_Task brief_
Using "dụng" as the search string, find the matching lines below and copy them.

++++++++++++++++++++

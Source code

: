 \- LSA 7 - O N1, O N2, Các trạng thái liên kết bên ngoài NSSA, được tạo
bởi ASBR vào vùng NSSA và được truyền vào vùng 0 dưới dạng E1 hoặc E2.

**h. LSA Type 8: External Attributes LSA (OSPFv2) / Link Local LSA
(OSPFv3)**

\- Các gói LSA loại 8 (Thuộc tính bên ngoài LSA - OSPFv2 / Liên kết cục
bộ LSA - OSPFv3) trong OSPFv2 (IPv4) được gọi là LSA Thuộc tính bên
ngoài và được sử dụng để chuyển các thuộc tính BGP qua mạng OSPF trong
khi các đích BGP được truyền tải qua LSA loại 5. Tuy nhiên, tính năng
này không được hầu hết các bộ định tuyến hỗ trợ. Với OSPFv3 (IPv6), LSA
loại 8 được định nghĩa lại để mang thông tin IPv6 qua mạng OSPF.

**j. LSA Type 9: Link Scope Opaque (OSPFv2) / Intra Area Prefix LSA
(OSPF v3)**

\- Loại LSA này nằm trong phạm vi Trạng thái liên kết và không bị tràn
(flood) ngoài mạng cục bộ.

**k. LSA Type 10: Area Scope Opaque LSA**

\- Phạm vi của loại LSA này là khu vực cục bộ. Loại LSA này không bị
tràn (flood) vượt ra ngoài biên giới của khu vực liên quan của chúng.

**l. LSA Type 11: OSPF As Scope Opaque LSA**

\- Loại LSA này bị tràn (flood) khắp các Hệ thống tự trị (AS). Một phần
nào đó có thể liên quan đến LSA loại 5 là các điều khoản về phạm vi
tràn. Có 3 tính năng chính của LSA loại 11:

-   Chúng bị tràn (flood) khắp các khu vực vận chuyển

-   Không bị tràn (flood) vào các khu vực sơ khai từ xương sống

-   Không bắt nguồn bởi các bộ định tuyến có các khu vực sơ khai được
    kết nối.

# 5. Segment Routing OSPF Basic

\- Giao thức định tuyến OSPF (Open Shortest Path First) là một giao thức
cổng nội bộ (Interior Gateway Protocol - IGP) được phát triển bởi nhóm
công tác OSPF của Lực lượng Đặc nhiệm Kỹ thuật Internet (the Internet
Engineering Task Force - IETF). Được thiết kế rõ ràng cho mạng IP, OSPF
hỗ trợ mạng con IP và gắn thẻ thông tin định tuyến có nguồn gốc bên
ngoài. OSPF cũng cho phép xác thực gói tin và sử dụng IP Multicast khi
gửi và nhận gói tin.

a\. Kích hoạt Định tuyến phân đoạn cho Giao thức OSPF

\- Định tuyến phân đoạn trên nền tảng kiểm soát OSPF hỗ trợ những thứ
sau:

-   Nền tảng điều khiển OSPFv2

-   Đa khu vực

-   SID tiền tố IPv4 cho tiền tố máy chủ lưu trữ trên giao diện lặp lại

++++++++++++++++++++

_Expected output_
ngoài và được sử dụng để chuyển các thuộc tính BGP qua mạng OSPF trong
ngoài. OSPF cũng cho phép xác thực gói tin và sử dụng IP Multicast khi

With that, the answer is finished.